Table of Contents Author Guidelines Submit a Manuscript
Mathematical Problems in Engineering
Volume 2015, Article ID 790412, 8 pages
Research Article

Daily Human Physical Activity Recognition Based on Kernel Discriminant Analysis and Extreme Learning Machine

School of Automation and Electrical Engineering, University of Science and Technology Beijing, Beijing 100083, China

Received 10 September 2014; Accepted 26 November 2014

Academic Editor: Amaury Lendasse

Copyright © 2015 Wendong Xiao and Yingjie Lu. This is an open access article distributed under the Creative Commons Attribution License, which permits unrestricted use, distribution, and reproduction in any medium, provided the original work is properly cited.

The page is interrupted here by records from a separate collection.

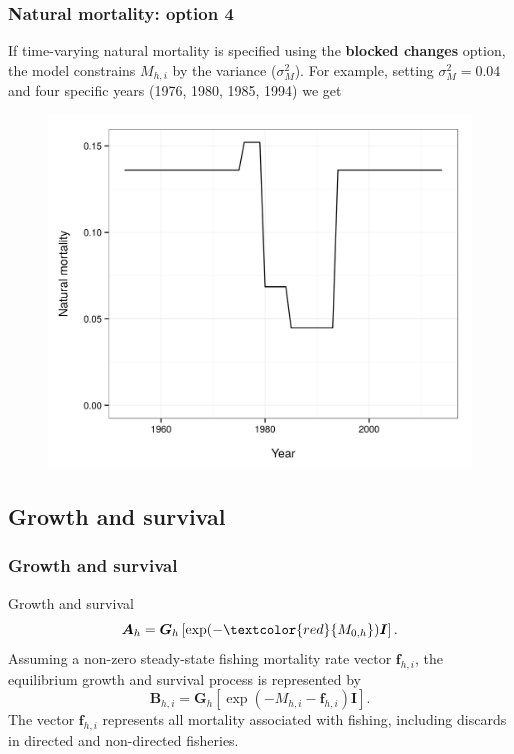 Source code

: \documentclass{beamer}
\begin{document}
\begin{frame}
\frametitle{Natural mortality: option 4}
If time-varying natural mortality is specified using the {\bf blocked changes}
option, the model constrains $M_{h,i}$ by the variance ($\sigma^2_M$). For
example, setting $\sigma^2_M = 0.04$ and four specific years (1976, 1980, 1985,
1994) we get
\begin{figure}[!htbp]
  \centering
  \includegraphics[width=0.65\linewidth]{figure/M_t_block.png}
\end{figure}
\end{frame}


\subsection{Growth and survival}
\begin{frame}
\frametitle{Growth and survival}
Growth and survival
\begin{equation*}
  \boldsymbol{A}_{h} = \boldsymbol{G}_h \left[ \exp (-\textcolor{red}{M_{0,h}})
    \boldsymbol{I} \right].
\end{equation*}
Assuming a non-zero steady-state fishing mortality rate vector
$\boldsymbol{f}_{h,i}$, the equilibrium growth and survival process is
represented by
\begin{equation*}
  \boldsymbol{B}_{h,i} = \boldsymbol{G}_h \left[ \exp (-M_{h,i} -
    \boldsymbol{f}_{h,i}) \boldsymbol{I} \right].
\end{equation*}
The vector $\boldsymbol{f}_{h,i}$ represents all mortality associated with
fishing, including discards in directed and non-directed fisheries.
\end{frame}

\end{document}
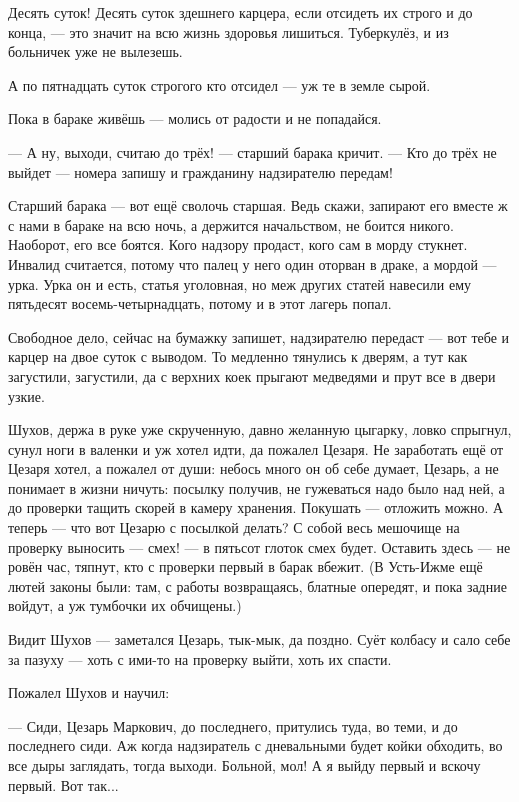 Десять суток! Десять суток здешнего карцера, если отсидеть их строго и до конца, --- это значит
на всю жизнь здоровья лишиться. Туберкулёз, и из больничек уже не вылезешь.

А по пятнадцать суток строгого кто отсидел --- уж те в земле сырой.

Пока в бараке живёшь --- молись от радости и не попадайся.

--- А ну, выходи, считаю до трёх! --- старший барака кричит. --- Кто до трёх не выйдет --- номера
запишу и гражданину надзирателю передам!

Старший барака --- вот ещё сволочь старшая. Ведь скажи, запирают его вместе ж с нами в бараке
на всю ночь, а держится начальством, не боится никого. Наоборот, его все боятся. Кого надзору
продаст, кого сам в морду стукнет. Инвалид считается, потому что палец у него один оторван в
драке, а мордой --- урка. Урка он и есть, статья уголовная, но меж других статей навесили ему
пятьдесят восемь-четырнадцать, потому и в этот лагерь попал.

Свободное дело, сейчас на бумажку запишет, надзирателю передаст --- вот тебе и карцер на двое
суток с выводом. То медленно тянулись к дверям, а тут как загустили, загустили, да с верхних
коек прыгают медведями и прут все в двери узкие.

Шухов, держа в руке уже скрученную, давно желанную цыгарку, ловко спрыгнул, сунул ноги в
валенки и уж хотел идти, да пожалел Цезаря. Не заработать ещё от Цезаря хотел, а пожалел от
души: небось много он об себе думает, Цезарь, а не понимает в жизни ничуть: посылку получив, не
гужеваться надо было над ней, а до проверки тащить скорей в камеру хранения. Покушать ---
отложить можно. А теперь --- что вот Цезарю с посылкой делать? С собой весь мешочище на
проверку выносить --- смех! --- в пятьсот глоток смех будет. Оставить здесь --- не ровён час,
тяпнут, кто с проверки первый в барак вбежит. (В Усть-Ижме ещё лютей законы были: там, с работы
возвращаясь, блатные опередят, и пока задние войдут, а уж тумбочки их обчищены.)

Видит Шухов --- заметался Цезарь, тык-мык, да поздно. Суёт колбасу и сало себе за пазуху --- хоть
с ими-то на проверку выйти, хоть их спасти.

Пожалел Шухов и научил:

--- Сиди, Цезарь Маркович, до последнего, притулись туда, во теми, и до последнего сиди. Аж
когда надзиратель с дневальными будет койки обходить, во все дыры заглядать, тогда выходи.
Больной, мол! А я выйду первый и вскочу первый. Вот так...

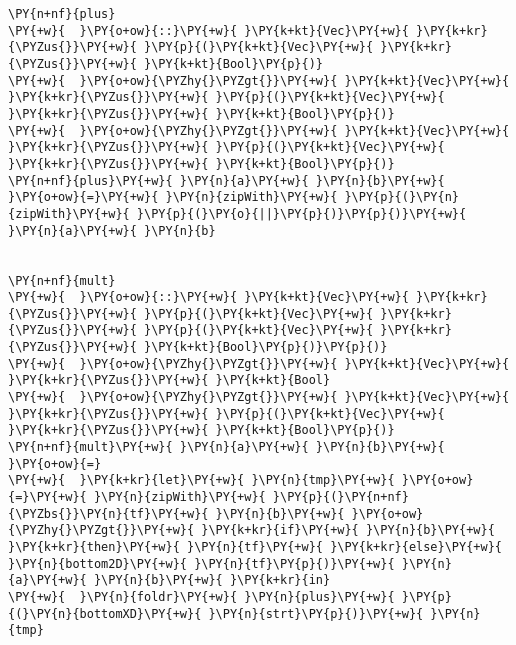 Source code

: {\begin{Verbatim}[commandchars=\\\{\}]
\PY{n+nf}{plus}
\PY{+w}{  }\PY{o+ow}{::}\PY{+w}{ }\PY{k+kt}{Vec}\PY{+w}{ }\PY{k+kr}{\PYZus{}}\PY{+w}{ }\PY{p}{(}\PY{k+kt}{Vec}\PY{+w}{ }\PY{k+kr}{\PYZus{}}\PY{+w}{ }\PY{k+kt}{Bool}\PY{p}{)}
\PY{+w}{  }\PY{o+ow}{\PYZhy{}\PYZgt{}}\PY{+w}{ }\PY{k+kt}{Vec}\PY{+w}{ }\PY{k+kr}{\PYZus{}}\PY{+w}{ }\PY{p}{(}\PY{k+kt}{Vec}\PY{+w}{ }\PY{k+kr}{\PYZus{}}\PY{+w}{ }\PY{k+kt}{Bool}\PY{p}{)}
\PY{+w}{  }\PY{o+ow}{\PYZhy{}\PYZgt{}}\PY{+w}{ }\PY{k+kt}{Vec}\PY{+w}{ }\PY{k+kr}{\PYZus{}}\PY{+w}{ }\PY{p}{(}\PY{k+kt}{Vec}\PY{+w}{ }\PY{k+kr}{\PYZus{}}\PY{+w}{ }\PY{k+kt}{Bool}\PY{p}{)}
\PY{n+nf}{plus}\PY{+w}{ }\PY{n}{a}\PY{+w}{ }\PY{n}{b}\PY{+w}{ }\PY{o+ow}{=}\PY{+w}{ }\PY{n}{zipWith}\PY{+w}{ }\PY{p}{(}\PY{n}{zipWith}\PY{+w}{ }\PY{p}{(}\PY{o}{||}\PY{p}{)}\PY{p}{)}\PY{+w}{ }\PY{n}{a}\PY{+w}{ }\PY{n}{b}


\PY{n+nf}{mult}
\PY{+w}{  }\PY{o+ow}{::}\PY{+w}{ }\PY{k+kt}{Vec}\PY{+w}{ }\PY{k+kr}{\PYZus{}}\PY{+w}{ }\PY{p}{(}\PY{k+kt}{Vec}\PY{+w}{ }\PY{k+kr}{\PYZus{}}\PY{+w}{ }\PY{p}{(}\PY{k+kt}{Vec}\PY{+w}{ }\PY{k+kr}{\PYZus{}}\PY{+w}{ }\PY{k+kt}{Bool}\PY{p}{)}\PY{p}{)}
\PY{+w}{  }\PY{o+ow}{\PYZhy{}\PYZgt{}}\PY{+w}{ }\PY{k+kt}{Vec}\PY{+w}{ }\PY{k+kr}{\PYZus{}}\PY{+w}{ }\PY{k+kt}{Bool}
\PY{+w}{  }\PY{o+ow}{\PYZhy{}\PYZgt{}}\PY{+w}{ }\PY{k+kt}{Vec}\PY{+w}{ }\PY{k+kr}{\PYZus{}}\PY{+w}{ }\PY{p}{(}\PY{k+kt}{Vec}\PY{+w}{ }\PY{k+kr}{\PYZus{}}\PY{+w}{ }\PY{k+kt}{Bool}\PY{p}{)}
\PY{n+nf}{mult}\PY{+w}{ }\PY{n}{a}\PY{+w}{ }\PY{n}{b}\PY{+w}{ }\PY{o+ow}{=}
\PY{+w}{  }\PY{k+kr}{let}\PY{+w}{ }\PY{n}{tmp}\PY{+w}{ }\PY{o+ow}{=}\PY{+w}{ }\PY{n}{zipWith}\PY{+w}{ }\PY{p}{(}\PY{n+nf}{\PYZbs{}}\PY{n}{tf}\PY{+w}{ }\PY{n}{b}\PY{+w}{ }\PY{o+ow}{\PYZhy{}\PYZgt{}}\PY{+w}{ }\PY{k+kr}{if}\PY{+w}{ }\PY{n}{b}\PY{+w}{ }\PY{k+kr}{then}\PY{+w}{ }\PY{n}{tf}\PY{+w}{ }\PY{k+kr}{else}\PY{+w}{ }\PY{n}{bottom2D}\PY{+w}{ }\PY{n}{tf}\PY{p}{)}\PY{+w}{ }\PY{n}{a}\PY{+w}{ }\PY{n}{b}\PY{+w}{ }\PY{k+kr}{in}
\PY{+w}{  }\PY{n}{foldr}\PY{+w}{ }\PY{n}{plus}\PY{+w}{ }\PY{p}{(}\PY{n}{bottomXD}\PY{+w}{ }\PY{n}{strt}\PY{p}{)}\PY{+w}{ }\PY{n}{tmp}


\end{Verbatim}}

Wearable sensor based human physical activity recognition has extensive applications in many fields such as physical training and health care. This paper will be focused on the development of highly efficient approach for daily human activity recognition by a triaxial accelerometer. In the proposed approach, a number of features, including the tilt angle, the signal magnitude area (SMA), and the wavelet energy, are extracted from the raw measurement signal via the time domain, the frequency domain, and the time-frequency domain analysis. A nonlinear kernel discriminant analysis (KDA) scheme is introduced to enhance the discrimination between different activities. Extreme learning machine (ELM) is proposed as a novel activity recognition algorithm. Experimental results show that the proposed KDA based ELM classifier can achieve superior recognition performance with higher accuracy and faster learning speed than the back-propagation (BP) and the support vector machine (SVM) algorithms.